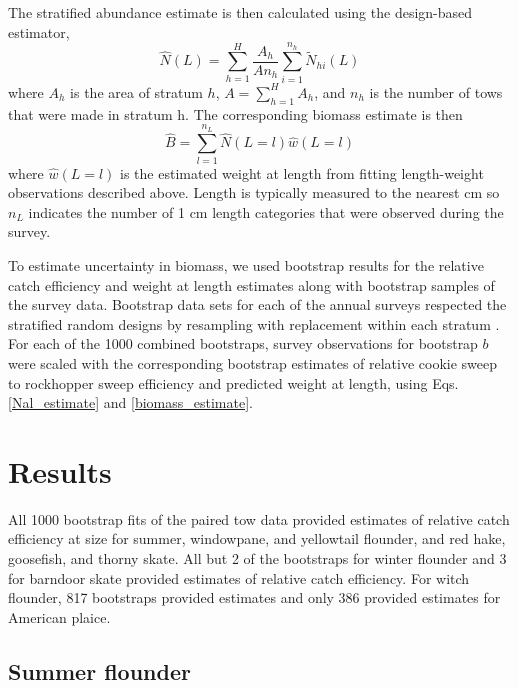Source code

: \documentclass[]{article}
\begin{document}
The stratified abundance estimate is then calculated using the
design-based estimator, \begin{equation}\label{Nal_estimate}
 \widehat N(L) = \sum^H_{h=1} \frac{A_h}{An_h}\sum^{n_h}_{i=1} \widetilde N_{hi}(L)
\end{equation} where \(A_h\) is the area of stratum \(h\),
\(A=\sum^H_{h=1} A_h\), and \(n_h\) is the number of tows that were made
in stratum h. The corresponding biomass estimate is then
\begin{equation}\label{biomass_estimate}
 \widehat B = \sum^{n_L}_{l=1} \widehat N(L = l) \widehat w(L=l)
\end{equation} where \(\widehat w(L=l)\) is the estimated weight at
length from fitting length-weight observations described above. Length
is typically measured to the nearest cm so \(n_L\) indicates the number
of 1 cm length categories that were observed during the survey.

To estimate uncertainty in biomass, we used bootstrap results for the
relative catch efficiency and weight at length estimates along with
bootstrap samples of the survey data. Bootstrap data sets for each of
the annual surveys respected the stratified random designs by resampling
with replacement within each stratum \citep{smith97}. For each of the
1000 combined bootstraps, survey observations for bootstrap \(b\) were
scaled with the corresponding bootstrap estimates of relative cookie
sweep to rockhopper sweep efficiency and predicted weight at length,
using Eqs. \ref{Nal_estimate} and \ref{biomass_estimate}.

\hypertarget{results}{%
\section{Results}\label{results}}

All 1000 bootstrap fits of the paired tow data provided estimates of
relative catch efficiency at size for summer, windowpane, and yellowtail
flounder, and red hake, goosefish, and thorny skate. All but 2 of the
bootstraps for winter flounder and 3 for barndoor skate provided
estimates of relative catch efficiency. For witch flounder, 817
bootstraps provided estimates and only 386 provided estimates for
American plaice.

\hypertarget{summer-flounder}{%
\subsection{Summer flounder}\label{summer-flounder}}
\end{document}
━━━━
- Problem statement -
For each record above, write it out exactly and omit any picture.

- Response -
Source code

: \documentclass[]{article}
\begin{document}
The stratified abundance estimate is then calculated using the
design-based estimator, \begin{equation}\label{Nal_estimate}
 \widehat N(L) = \sum^H_{h=1} \frac{A_h}{An_h}\sum^{n_h}_{i=1} \widetilde N_{hi}(L)
\end{equation} where \(A_h\) is the area of stratum \(h\),
\(A=\sum^H_{h=1} A_h\), and \(n_h\) is the number of tows that were made
in stratum h. The corresponding biomass estimate is then
\begin{equation}\label{biomass_estimate}
 \widehat B = \sum^{n_L}_{l=1} \widehat N(L = l) \widehat w(L=l)
\end{equation} where \(\widehat w(L=l)\) is the estimated weight at
length from fitting length-weight observations described above. Length
is typically measured to the nearest cm so \(n_L\) indicates the number
of 1 cm length categories that were observed during the survey.

To estimate uncertainty in biomass, we used bootstrap results for the
relative catch efficiency and weight at length estimates along with
bootstrap samples of the survey data. Bootstrap data sets for each of
the annual surveys respected the stratified random designs by resampling
with replacement within each stratum \citep{smith97}. For each of the
1000 combined bootstraps, survey observations for bootstrap \(b\) were
scaled with the corresponding bootstrap estimates of relative cookie
sweep to rockhopper sweep efficiency and predicted weight at length,
using Eqs. \ref{Nal_estimate} and \ref{biomass_estimate}.

\hypertarget{results}{%
\section{Results}\label{results}}

All 1000 bootstrap fits of the paired tow data provided estimates of
relative catch efficiency at size for summer, windowpane, and yellowtail
flounder, and red hake, goosefish, and thorny skate. All but 2 of the
bootstraps for winter flounder and 3 for barndoor skate provided
estimates of relative catch efficiency. For witch flounder, 817
bootstraps provided estimates and only 386 provided estimates for
American plaice.

\hypertarget{summer-flounder}{%
\subsection{Summer flounder}\label{summer-flounder}}
\end{document}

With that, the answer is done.